↓↓↓

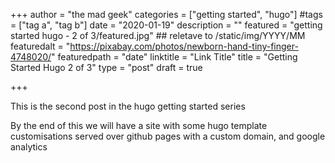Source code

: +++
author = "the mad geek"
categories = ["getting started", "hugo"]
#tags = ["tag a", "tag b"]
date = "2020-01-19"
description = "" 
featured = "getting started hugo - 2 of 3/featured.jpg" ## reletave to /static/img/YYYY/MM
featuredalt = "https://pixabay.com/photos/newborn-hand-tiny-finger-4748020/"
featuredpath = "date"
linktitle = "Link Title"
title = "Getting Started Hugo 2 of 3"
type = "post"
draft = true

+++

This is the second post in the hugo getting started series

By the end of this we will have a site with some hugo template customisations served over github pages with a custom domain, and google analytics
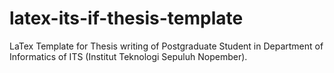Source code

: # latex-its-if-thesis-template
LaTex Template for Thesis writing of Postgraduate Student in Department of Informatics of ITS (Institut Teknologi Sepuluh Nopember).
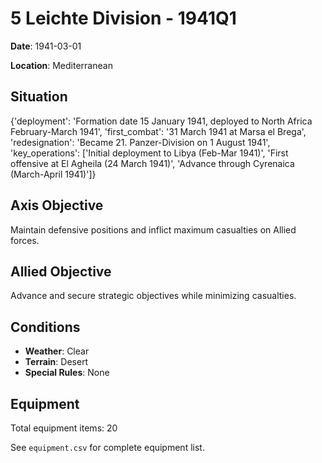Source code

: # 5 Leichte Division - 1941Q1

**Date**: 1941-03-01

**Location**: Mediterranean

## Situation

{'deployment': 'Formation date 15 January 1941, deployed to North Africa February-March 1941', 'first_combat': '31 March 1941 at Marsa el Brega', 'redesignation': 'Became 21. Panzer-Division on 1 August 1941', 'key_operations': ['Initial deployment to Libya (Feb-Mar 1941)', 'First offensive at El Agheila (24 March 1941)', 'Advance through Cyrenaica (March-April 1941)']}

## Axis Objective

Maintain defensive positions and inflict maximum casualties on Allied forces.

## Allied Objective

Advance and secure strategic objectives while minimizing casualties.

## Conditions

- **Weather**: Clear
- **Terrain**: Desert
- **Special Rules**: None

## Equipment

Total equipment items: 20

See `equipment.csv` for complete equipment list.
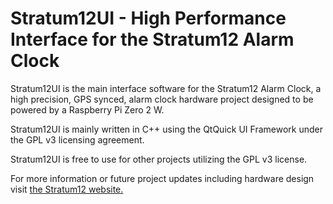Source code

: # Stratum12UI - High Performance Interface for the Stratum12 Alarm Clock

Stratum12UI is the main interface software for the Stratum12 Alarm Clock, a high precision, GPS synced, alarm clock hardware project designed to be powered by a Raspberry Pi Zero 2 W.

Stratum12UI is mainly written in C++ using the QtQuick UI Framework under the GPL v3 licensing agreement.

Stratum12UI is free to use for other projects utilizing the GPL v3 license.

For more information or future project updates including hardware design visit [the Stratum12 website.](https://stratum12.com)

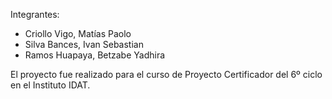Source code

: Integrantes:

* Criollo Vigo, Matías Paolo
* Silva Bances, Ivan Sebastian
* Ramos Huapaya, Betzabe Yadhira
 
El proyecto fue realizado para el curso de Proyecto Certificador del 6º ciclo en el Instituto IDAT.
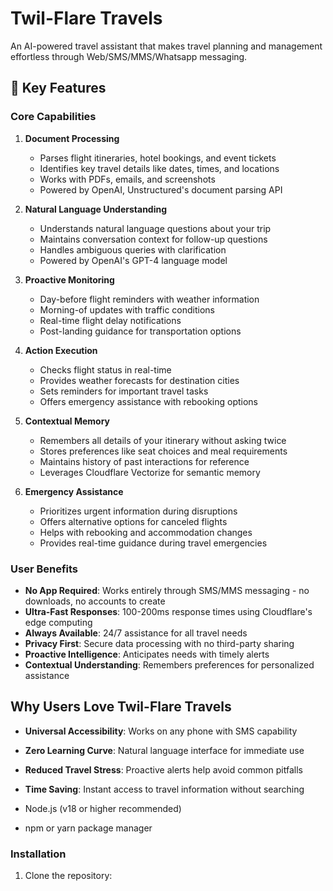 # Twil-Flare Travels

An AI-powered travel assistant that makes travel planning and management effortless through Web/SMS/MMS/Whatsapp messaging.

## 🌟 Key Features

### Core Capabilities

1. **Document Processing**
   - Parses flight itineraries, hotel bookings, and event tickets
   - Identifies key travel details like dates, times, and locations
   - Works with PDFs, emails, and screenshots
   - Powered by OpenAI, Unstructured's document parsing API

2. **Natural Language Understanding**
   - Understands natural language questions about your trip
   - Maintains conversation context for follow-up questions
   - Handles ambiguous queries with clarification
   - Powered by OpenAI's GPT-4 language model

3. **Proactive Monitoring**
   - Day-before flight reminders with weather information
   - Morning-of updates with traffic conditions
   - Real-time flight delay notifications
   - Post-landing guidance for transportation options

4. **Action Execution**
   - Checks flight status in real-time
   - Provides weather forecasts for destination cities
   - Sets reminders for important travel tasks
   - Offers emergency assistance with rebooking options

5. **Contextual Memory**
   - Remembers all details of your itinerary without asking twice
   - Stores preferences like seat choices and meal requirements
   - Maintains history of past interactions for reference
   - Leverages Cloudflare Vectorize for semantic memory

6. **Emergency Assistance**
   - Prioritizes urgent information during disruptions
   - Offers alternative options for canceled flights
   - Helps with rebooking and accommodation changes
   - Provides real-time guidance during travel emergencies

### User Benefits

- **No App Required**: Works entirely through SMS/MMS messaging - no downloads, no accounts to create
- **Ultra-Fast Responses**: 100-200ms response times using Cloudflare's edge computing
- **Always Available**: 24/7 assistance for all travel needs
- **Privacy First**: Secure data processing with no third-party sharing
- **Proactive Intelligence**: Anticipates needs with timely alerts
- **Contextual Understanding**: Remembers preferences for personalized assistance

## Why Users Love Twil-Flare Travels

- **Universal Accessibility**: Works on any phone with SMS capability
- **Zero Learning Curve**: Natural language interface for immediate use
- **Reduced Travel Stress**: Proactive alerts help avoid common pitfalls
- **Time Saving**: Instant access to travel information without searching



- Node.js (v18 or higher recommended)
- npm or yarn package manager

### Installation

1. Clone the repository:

↑↑↑

** Work task **
Wherever the word "Maintains" turns up in a line of the entries above, copy that line.

** Written solution **
   - Maintains conversation context for follow-up questions
   - Maintains history of past interactions for reference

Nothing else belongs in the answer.